Search the records below for the word "scheme", then return every line where it appears.

### Source texts of formatted documents
★ ★ ★
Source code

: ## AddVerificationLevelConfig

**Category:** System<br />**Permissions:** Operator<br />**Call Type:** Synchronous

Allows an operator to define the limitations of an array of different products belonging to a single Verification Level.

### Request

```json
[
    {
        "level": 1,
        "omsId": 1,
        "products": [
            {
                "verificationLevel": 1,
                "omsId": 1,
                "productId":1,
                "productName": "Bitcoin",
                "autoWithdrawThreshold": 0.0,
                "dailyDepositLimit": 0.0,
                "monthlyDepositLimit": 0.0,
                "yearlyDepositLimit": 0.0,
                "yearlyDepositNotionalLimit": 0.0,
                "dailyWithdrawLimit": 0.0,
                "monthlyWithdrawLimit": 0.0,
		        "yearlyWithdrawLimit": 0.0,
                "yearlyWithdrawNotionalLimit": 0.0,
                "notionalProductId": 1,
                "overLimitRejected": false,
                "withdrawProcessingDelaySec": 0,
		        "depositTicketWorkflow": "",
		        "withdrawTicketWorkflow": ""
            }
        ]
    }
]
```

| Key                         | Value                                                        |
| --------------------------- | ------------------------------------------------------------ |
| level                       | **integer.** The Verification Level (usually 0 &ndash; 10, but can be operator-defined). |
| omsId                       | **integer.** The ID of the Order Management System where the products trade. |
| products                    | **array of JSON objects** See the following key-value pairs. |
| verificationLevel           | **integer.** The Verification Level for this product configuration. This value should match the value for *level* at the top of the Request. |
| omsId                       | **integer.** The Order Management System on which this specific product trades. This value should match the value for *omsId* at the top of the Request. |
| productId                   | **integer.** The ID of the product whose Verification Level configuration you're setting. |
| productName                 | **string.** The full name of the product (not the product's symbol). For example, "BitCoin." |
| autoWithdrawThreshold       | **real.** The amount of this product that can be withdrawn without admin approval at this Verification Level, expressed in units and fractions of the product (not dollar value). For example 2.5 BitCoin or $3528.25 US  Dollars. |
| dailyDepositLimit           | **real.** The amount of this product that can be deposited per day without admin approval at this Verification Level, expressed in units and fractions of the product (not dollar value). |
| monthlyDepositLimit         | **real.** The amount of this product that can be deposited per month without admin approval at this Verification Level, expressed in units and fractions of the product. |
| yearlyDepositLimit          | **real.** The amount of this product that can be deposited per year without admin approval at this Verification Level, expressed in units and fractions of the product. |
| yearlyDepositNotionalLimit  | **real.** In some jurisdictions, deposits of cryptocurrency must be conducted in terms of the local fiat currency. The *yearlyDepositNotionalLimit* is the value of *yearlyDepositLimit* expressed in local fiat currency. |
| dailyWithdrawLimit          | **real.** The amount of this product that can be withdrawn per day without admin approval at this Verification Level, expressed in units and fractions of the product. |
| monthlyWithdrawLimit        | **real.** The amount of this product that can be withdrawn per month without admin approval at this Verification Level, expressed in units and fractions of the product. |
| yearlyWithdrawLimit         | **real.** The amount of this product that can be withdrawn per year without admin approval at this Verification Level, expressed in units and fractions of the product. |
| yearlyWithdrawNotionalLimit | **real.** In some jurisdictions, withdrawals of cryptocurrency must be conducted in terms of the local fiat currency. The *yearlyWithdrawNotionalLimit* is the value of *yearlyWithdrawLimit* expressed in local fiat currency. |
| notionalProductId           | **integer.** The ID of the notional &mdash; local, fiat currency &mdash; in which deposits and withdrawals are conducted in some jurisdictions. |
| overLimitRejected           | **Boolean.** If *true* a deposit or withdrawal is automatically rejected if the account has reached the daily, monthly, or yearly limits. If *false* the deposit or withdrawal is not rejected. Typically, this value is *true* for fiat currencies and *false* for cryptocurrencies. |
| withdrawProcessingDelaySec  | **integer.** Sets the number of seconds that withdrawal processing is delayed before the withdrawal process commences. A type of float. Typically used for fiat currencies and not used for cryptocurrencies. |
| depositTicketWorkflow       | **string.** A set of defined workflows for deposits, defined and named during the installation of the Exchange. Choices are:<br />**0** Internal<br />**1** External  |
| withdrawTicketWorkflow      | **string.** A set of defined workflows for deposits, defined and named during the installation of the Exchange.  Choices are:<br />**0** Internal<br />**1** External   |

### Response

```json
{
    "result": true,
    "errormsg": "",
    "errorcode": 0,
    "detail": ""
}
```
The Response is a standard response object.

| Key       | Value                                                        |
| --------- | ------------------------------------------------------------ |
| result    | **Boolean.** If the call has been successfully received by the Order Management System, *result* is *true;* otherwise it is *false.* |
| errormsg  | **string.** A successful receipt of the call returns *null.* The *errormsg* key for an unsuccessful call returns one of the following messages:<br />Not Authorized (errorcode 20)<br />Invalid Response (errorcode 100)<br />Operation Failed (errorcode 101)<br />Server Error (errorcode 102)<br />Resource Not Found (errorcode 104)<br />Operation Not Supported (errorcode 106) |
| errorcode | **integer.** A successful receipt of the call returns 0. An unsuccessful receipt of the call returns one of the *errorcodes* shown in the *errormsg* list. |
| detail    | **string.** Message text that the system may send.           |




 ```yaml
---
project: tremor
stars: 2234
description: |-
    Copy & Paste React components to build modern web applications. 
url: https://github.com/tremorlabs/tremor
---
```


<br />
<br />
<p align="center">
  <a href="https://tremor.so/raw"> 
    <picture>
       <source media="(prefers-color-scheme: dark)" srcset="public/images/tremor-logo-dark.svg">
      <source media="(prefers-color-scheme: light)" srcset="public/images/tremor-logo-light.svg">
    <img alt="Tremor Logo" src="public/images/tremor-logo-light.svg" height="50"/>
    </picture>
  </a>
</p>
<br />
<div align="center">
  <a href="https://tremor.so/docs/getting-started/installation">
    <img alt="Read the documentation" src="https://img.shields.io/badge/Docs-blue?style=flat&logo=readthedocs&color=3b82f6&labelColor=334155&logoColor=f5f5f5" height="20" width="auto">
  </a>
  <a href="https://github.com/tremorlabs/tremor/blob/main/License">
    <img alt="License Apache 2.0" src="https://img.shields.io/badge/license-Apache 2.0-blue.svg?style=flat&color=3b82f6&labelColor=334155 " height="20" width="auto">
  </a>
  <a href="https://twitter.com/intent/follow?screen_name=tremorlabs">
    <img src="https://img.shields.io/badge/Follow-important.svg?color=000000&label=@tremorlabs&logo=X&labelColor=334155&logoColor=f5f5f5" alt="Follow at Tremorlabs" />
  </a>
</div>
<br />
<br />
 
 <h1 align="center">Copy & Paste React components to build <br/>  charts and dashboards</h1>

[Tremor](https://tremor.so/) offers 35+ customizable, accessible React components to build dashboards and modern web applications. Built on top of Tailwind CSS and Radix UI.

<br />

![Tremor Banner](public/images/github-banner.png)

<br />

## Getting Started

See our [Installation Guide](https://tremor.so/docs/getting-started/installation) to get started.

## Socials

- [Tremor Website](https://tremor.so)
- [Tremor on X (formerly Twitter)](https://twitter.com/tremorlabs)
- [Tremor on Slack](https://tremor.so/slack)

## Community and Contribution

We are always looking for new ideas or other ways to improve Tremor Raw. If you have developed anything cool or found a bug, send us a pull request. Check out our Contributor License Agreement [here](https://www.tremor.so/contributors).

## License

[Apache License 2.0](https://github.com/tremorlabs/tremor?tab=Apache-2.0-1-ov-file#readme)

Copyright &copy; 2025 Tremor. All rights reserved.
★ ★ ★
### FINISHED TASK
       <source media="(prefers-color-scheme: dark)" srcset="public/images/tremor-logo-dark.svg">
      <source media="(prefers-color-scheme: light)" srcset="public/images/tremor-logo-light.svg">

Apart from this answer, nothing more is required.